Open amoeba opened 3 years ago
The error message on this was similar to the one reported by @vchendrix in #1318
I checked and the technical reason it doesn't parse is because the resource https://cn.dataone.org/cn/v2/resolve/resource_map_urn%3Auuid%3Acbafbb8b-002f-4269-a731-7cc168a3ae62
lacks a dc:identifier
field:
<https://cn.dataone.org/cn/v2/resolve/resource_map_urn%3Auuid%3Acbafbb8b-002f-4269-a731-7cc168a3ae62>
ter:describes <https://cn.dataone.org/cn/v2/resolve/resource_map_urn%3Auuid%3Acbafbb8b-002f-4269-a731-7cc168a3ae62#aggregation> .

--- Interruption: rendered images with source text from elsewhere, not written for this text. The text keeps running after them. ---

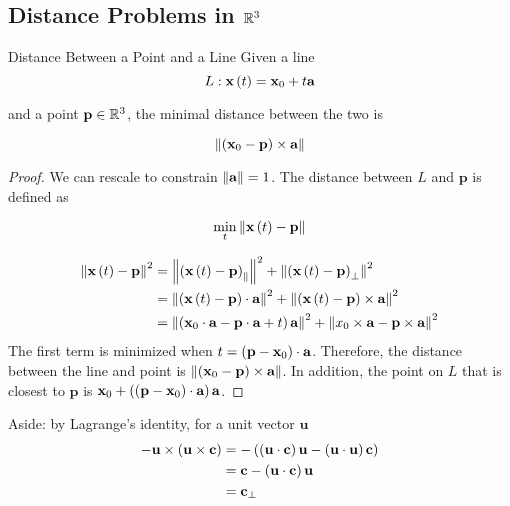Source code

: \documentclass[11pt]{article}
\begin{document}
\subsection{Distance Problems in $\mathbb R^3$}



\begin{theorem}{Distance Between a Point and a Line}
  Given a line
  $$
  L: \textbf{x} \left ( t \right) = \textbf{x}_0 + t \textbf{a}
  $$
  
  and a point $\textbf{p} \in \mathbb R^3$, the minimal distance between the two is
  
  $$
  \left\lVert\left ( \textbf{x}_0 - \textbf{p} \right) \times \textbf{a}\right\rVert
  $$

  \begin{proof}
    
    We can rescale to constrain $\left\lVert\textbf{a}\right\rVert = 1$.
    The distance between $L$ and $\bm{p}$ is defined as
    
    $$
    \min_{t} \left\lVert\textbf{x} \left ( t \right) - \textbf{p}\right\rVert
    $$
    
    \begin{align*}
      \left\lVert\textbf{x} \left ( t \right) - \textbf{p}\right\rVert^2 &= \left\lVert\left ( \textbf{x} \left ( t \right) - \textbf{p} \right)_{\parallel}\right\rVert^2 + \left\lVert\left ( \textbf{x} \left ( t \right) - \textbf{p} \right)_{\perp}\right\rVert^2 \\
                                        &= \left\lVert\left ( \textbf{x} \left ( t \right) - \textbf{p} \right) \cdot \textbf{a}\right\rVert^2 + \left\lVert\left ( \textbf{x} \left ( t \right) - \textbf{p} \right) \times \textbf{a}\right\rVert^2 \\
                                        &= \left\lVert\left ( \textbf{x}_0 \cdot \textbf{a} - \textbf{p} \cdot \textbf{a} + t \right) \textbf{a}\right\rVert^2 + \left\lVert x_0 \times \textbf{a} - \textbf{p} \times \textbf{a}\right\rVert^2 \\
    \end{align*}
    The first term is minimized when $t = \left ( \textbf{p} - \textbf{x}_0 \right) \cdot \textbf{a}$.
    Therefore, the distance between the line and point is $\left\lVert\left ( \textbf{x}_0 - \textbf{p} \right) \times \textbf{a}\right\rVert$.
    In addition, the point on $L$ that is closest to $\bm{p}$ is $\textbf{x}_0 + \left ( \left ( \textbf{p} - \textbf{x}_0 \right) \cdot \textbf{a} \right) \textbf{a}$.
  \end{proof}
  Aside:
  by Lagrange's identity, for a unit vector $\bm{u}$
  \begin{align*}
    - \textbf{u} \times \left ( \textbf{u} \times \textbf{c} \right) &= - \left ( \left ( \textbf{u} \cdot \textbf{c} \right) \textbf{u} - \left ( \textbf{u} \cdot \textbf{u} \right) \textbf{c} \right) \\
                                                &= \textbf{c} - \left ( \textbf{u} \cdot \textbf{c} \right) \textbf{u} \\
                                                &= \textbf{c}_{\perp} \\
  \end{align*}
  
\end{theorem}
\end{document}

The error for this gets generated on line 466 of ResourceMapFactory when it fails to find the dc:identifier
.
I think this is because there are two resources that have been conflated as the ResourceMap
:
<https://cn.dataone.org/cn/v2/resolve/resource_map_urn%3Auuid%3Aef441988-711e-431c-8f74-750c8c4c40c2> a ore:ResourceMap;
dc11:creator [
a dc:Agent;
foaf:name "http://orcid.org/0000-0003-1501-0861"
];
dc:identifier "resource_map_urn:uuid:ef441988-711e-431c-8f74-750c8c4c40c2";
dc:modified "2020-08-31T22:06:16.246Z" .
<https://cn.dataone.org/cn/v2/resolve/resource_map_urn%3Auuid%3Acbafbb8b-002f-4269-a731-7cc168a3ae62> ore:describes <https://cn.dataone.org/cn/v2/resolve/resource_map_urn%3Auuid%3Acbafbb8b-002f-4269-a731-7cc168a3ae62#aggregation> .
Notice how the identifier ending in 40c2
is typed as ResourceMap
and has its dc:identifier
but lacks a ore:describes
for it's associated aggregation (40c2#aggregation
, and somehow the bareae62
resource ore:describes
another aggregation (ae62#aggregation
) and is missing its dcterms:identifier
, and it is not typed as a ResourceMap at all. There definitely shouldn't be two aggregations in the same document.
Here's what it should look like from a valid ResourceMap from an Arctic Data Center dataset:
<https://cn.dataone.org/cn/v2/resolve/resource_map_doi%3A10.18739%2FA2VM42Z3G> a ore:ResourceMap;
dc:creator [
a dc:Agent;
foaf:name "DataONE R Client"
];
dc:identifier "resource_map_doi:10.18739/A2VM42Z3G";
dc:modified "2020-10-27T17:11:09Z"^^xsd:dateTime;
ore:describes <https://cn.dataone.org/cn/v2/resolve/resource_map_doi%3A10.18739%2FA2VM42Z3G#aggregation> .
I have no idea how it got to be this way, but something went awry in generating that ORE.
Hi - I was going to update a file using the UI soon - but I should hold off, correct? There isn't a rush but I would like to update the file - if I need to I can update via R instead.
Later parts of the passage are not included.